<<<<
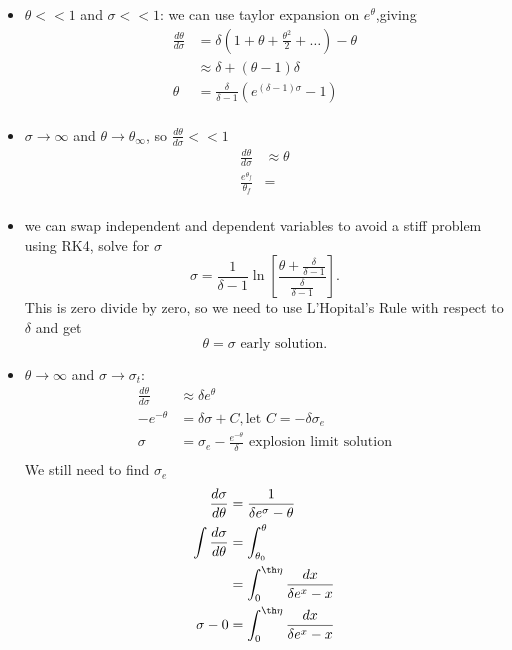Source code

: \documentclass[class=article, crop=false]{standalone}
\theoremstyle{plain}
\theoremstyle{remark}
\begin{document}
\begin{itemize}
	\item $\theta << 1$ and $\sigma<<1$: we can use taylor expansion on $e^{\theta}$,giving
		\begin{align*}
			\frac{d \theta}{d\sigma}&=\delta(1+\theta+\frac{\theta^2}{2}+\ldots)-\theta\\
						& \approx \delta + (\theta-1) \delta\\
			\theta & = \frac{\delta}{\delta-1} (e^{(\delta-1)\sigma}-1)\\ 
		 \end{align*}
	 \item $\sigma \to \infty$ and $\theta \to \theta_\infty$, so $\frac{d\theta}{d\sigma}<<1$
		 \begin{align*}
		 	\frac{d\theta}{d\sigma}&\approx \theta \\
			\frac{e^{\theta_f}}{\theta_f}&=   \\
		 \end{align*}
	\item we can swap independent and dependent variables to avoid a stiff problem using RK4, solve for $\sigma$
		\[
			\sigma=\frac{1}{\delta-1}\ln \left[ \frac{\theta+\frac{\delta}{\delta-1}}{\frac{\delta}{\delta-1}} \right] 
		.\]
		This is zero divide by zero, so we need to use L'Hopital's Rule with respect to $\delta$ and get
		\[
			\theta=\sigma \text{ early solution}
		.\]
	\item $\theta \to \infty$ and $\sigma \to \sigma_t$:
	\begin{align*}
		\frac{d \theta}{d\sigma}&\approx \delta e^{\theta} \\
		-e^{-\theta} &= \delta \sigma + C, \text{let } C=- \delta \sigma_e \\
		\sigma&= \sigma_e - \frac{e^{-\theta}}{\delta} \text{ explosion limit solution}\\
	\end{align*}
	We still need to find $\sigma_e$
	\begin{align*}
		\frac{d\sigma}{d\theta}&= \frac{1}{\delta e^{\sigma}-\theta} \\
		\int \frac{d\sigma}{d\theta}&= \int_{ \theta_0}^{ \theta}   \\
		&= \int_{ 0}^{ \th\eta} \frac{dx}{\delta e^{x}-x}   \\
		\sigma - 0&=   \int_{ 0}^{ \th\eta} \frac{dx}{\delta e^{x}-x} \\
	\end{align*}
\end{itemize}
\end{document}
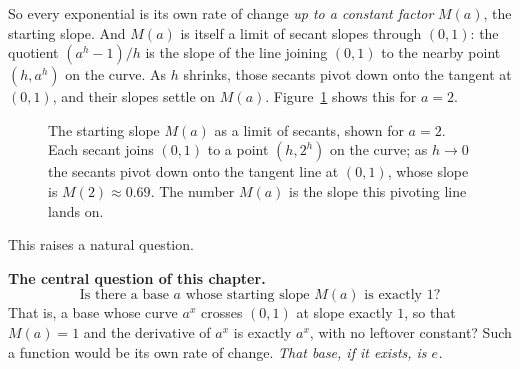 So every exponential is its own rate of change \emph{up to a constant factor} $M(a)$, the starting slope. And $M(a)$ is itself a limit of secant slopes through $(0,1)$: the quotient $(a^h-1)/h$ is the slope of the line joining $(0,1)$ to the nearby point $(h,a^h)$ on the curve. As $h$ shrinks, those secants pivot down onto the tangent at $(0,1)$, and their slopes settle on $M(a)$. Figure~\ref{ch03:fig-secant} shows this for $a=2$.

\begin{figure}[htbp]
\centering
{}
\caption{The starting slope $M(a)$ as a limit of secants, shown for $a=2$. Each secant joins $(0,1)$ to a point $(h,2^h)$ on the curve; as $h\to 0$ the secants pivot down onto the tangent line at $(0,1)$, whose slope is $M(2)\approx 0.69$. The number $M(a)$ is the slope this pivoting line lands on.}
\label{ch03:fig-secant}
\end{figure}

This raises a natural question.

\begin{focusbox}
\textbf{The central question of this chapter.}
\[
\text{Is there a base } a \text{ whose starting slope } M(a) \text{ is exactly } 1?
\]
That is, a base whose curve $a^x$ crosses $(0,1)$ at slope exactly $1$, so that $M(a)=1$ and the derivative of $a^x$ is exactly $a^x$, with no leftover constant? Such a function would be its own rate of change. \emph{That base, if it exists, is $e$.}
\end{focusbox}

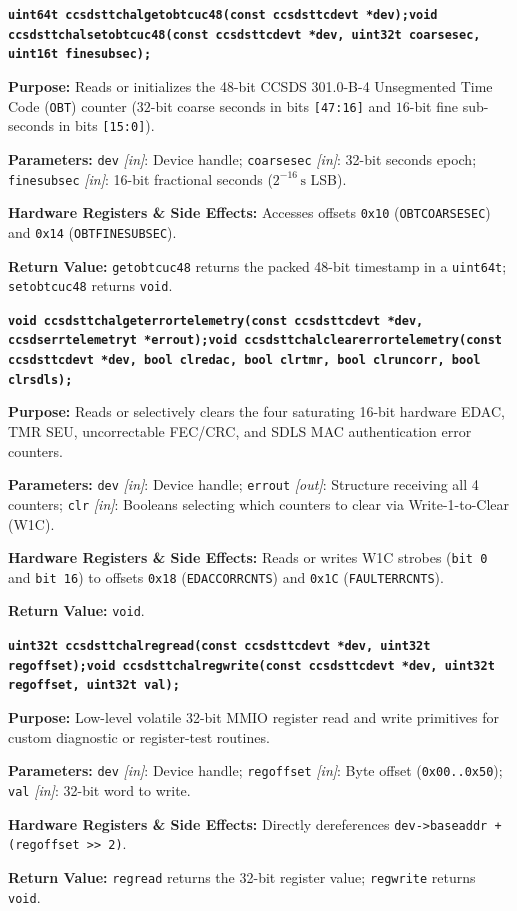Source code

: \documentclass[10pt,a4paper]{article}
\renewcommand{\_}{\origunderscore\penalty0\hskip0pt\relax}
\newcommand{\apifunc}[5]{%
  \par\vspace{5pt}\noindent\colorbox{codebg}{%
    \parbox{\dimexpr\textwidth-2\fboxsep\relax}{%
      \vspace{3pt}\texttt{\bfseries\color{navy}#1}\vspace{3pt}%
    }%
  }\par\nopagebreak\vspace{2pt}%
  \noindent\textbf{Purpose:} #2\par\nopagebreak
  \noindent\textbf{Parameters:} #3\par\nopagebreak
  \noindent\textbf{Hardware Registers \& Side Effects:} #4\par\nopagebreak
  \noindent\textbf{Return Value:} #5\par\vspace{3pt}%
}
\numberwithin{table}{section}
\numberwithin{figure}{section}
\numberwithin{equation}{section}
\begin{document}
\apifunc{uint64\_t ccsds\_ttc\_hal\_get\_obt\_cuc48(const ccsds\_ttc\_dev\_t *dev);\newline void ccsds\_ttc\_hal\_set\_obt\_cuc48(const ccsds\_ttc\_dev\_t *dev, uint32\_t coarse\_sec, uint16\_t fine\_subsec);}%
{Reads or initializes the 48-bit CCSDS 301.0-B-4 Unsegmented Time Code (\texttt{OBT}) counter ($32$-bit coarse seconds in bits \texttt{[47:16]} and $16$-bit fine sub-seconds in bits \texttt{[15:0]}).}%
{\texttt{dev} \emph{[in]}: Device handle; \texttt{coarse\_sec} \emph{[in]}: 32-bit seconds epoch; \texttt{fine\_subsec} \emph{[in]}: 16-bit fractional seconds ($2^{-16}\,\text{s}$ LSB).}%
{Accesses offsets \texttt{0x10} (\texttt{OBT\_COARSE\_SEC}) and \texttt{0x14} (\texttt{OBT\_FINE\_SUBSEC}).}%
{\texttt{get\_obt\_cuc48} returns the packed 48-bit timestamp in a \texttt{uint64\_t}; \texttt{set\_obt\_cuc48} returns \texttt{void}.}

\apifunc{void ccsds\_ttc\_hal\_get\_error\_telemetry(const ccsds\_ttc\_dev\_t *dev, ccsds\_err\_telemetry\_t *err\_out);\newline void ccsds\_ttc\_hal\_clear\_error\_telemetry(const ccsds\_ttc\_dev\_t *dev, bool clr\_edac, bool clr\_tmr, bool clr\_uncorr, bool clr\_sdls);}%
{Reads or selectively clears the four saturating 16-bit hardware EDAC, TMR SEU, uncorrectable FEC/CRC, and SDLS MAC authentication error counters.}%
{\texttt{dev} \emph{[in]}: Device handle; \texttt{err\_out} \emph{[out]}: Structure receiving all 4 counters; \texttt{clr\_*} \emph{[in]}: Booleans selecting which counters to clear via Write-1-to-Clear (W1C).}%
{Reads or writes W1C strobes (\texttt{bit 0} and \texttt{bit 16}) to offsets \texttt{0x18} (\texttt{EDAC\_CORR\_CNTS}) and \texttt{0x1C} (\texttt{FAULT\_ERR\_CNTS}).}%
{\texttt{void}.}

\apifunc{uint32\_t ccsds\_ttc\_hal\_reg\_read(const ccsds\_ttc\_dev\_t *dev, uint32\_t reg\_offset);\newline void ccsds\_ttc\_hal\_reg\_write(const ccsds\_ttc\_dev\_t *dev, uint32\_t reg\_offset, uint32\_t val);}%
{Low-level volatile 32-bit MMIO register read and write primitives for custom diagnostic or register-test routines.}%
{\texttt{dev} \emph{[in]}: Device handle; \texttt{reg\_offset} \emph{[in]}: Byte offset (\texttt{0x00..0x50}); \texttt{val} \emph{[in]}: 32-bit word to write.}%
{Directly dereferences \texttt{dev->base\_addr + (reg\_offset >> 2)}.}%
{\texttt{reg\_read} returns the 32-bit register value; \texttt{reg\_write} returns \texttt{void}.}
\end{document}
>>>>
_Task goal_
From the entries, report each line that includes the word "base".

_Result of the task_
\text{Is there a base } a \text{ whose starting slope } M(a) \text{ is exactly } 1?
That is, a base whose curve $a^x$ crosses $(0,1)$ at slope exactly $1$, so that $M(a)=1$ and the derivative of $a^x$ is exactly $a^x$, with no leftover constant? Such a function would be its own rate of change. \emph{That base, if it exists, is $e$.}
{Directly dereferences \texttt{dev->base\_addr + (reg\_offset >> 2)}.}%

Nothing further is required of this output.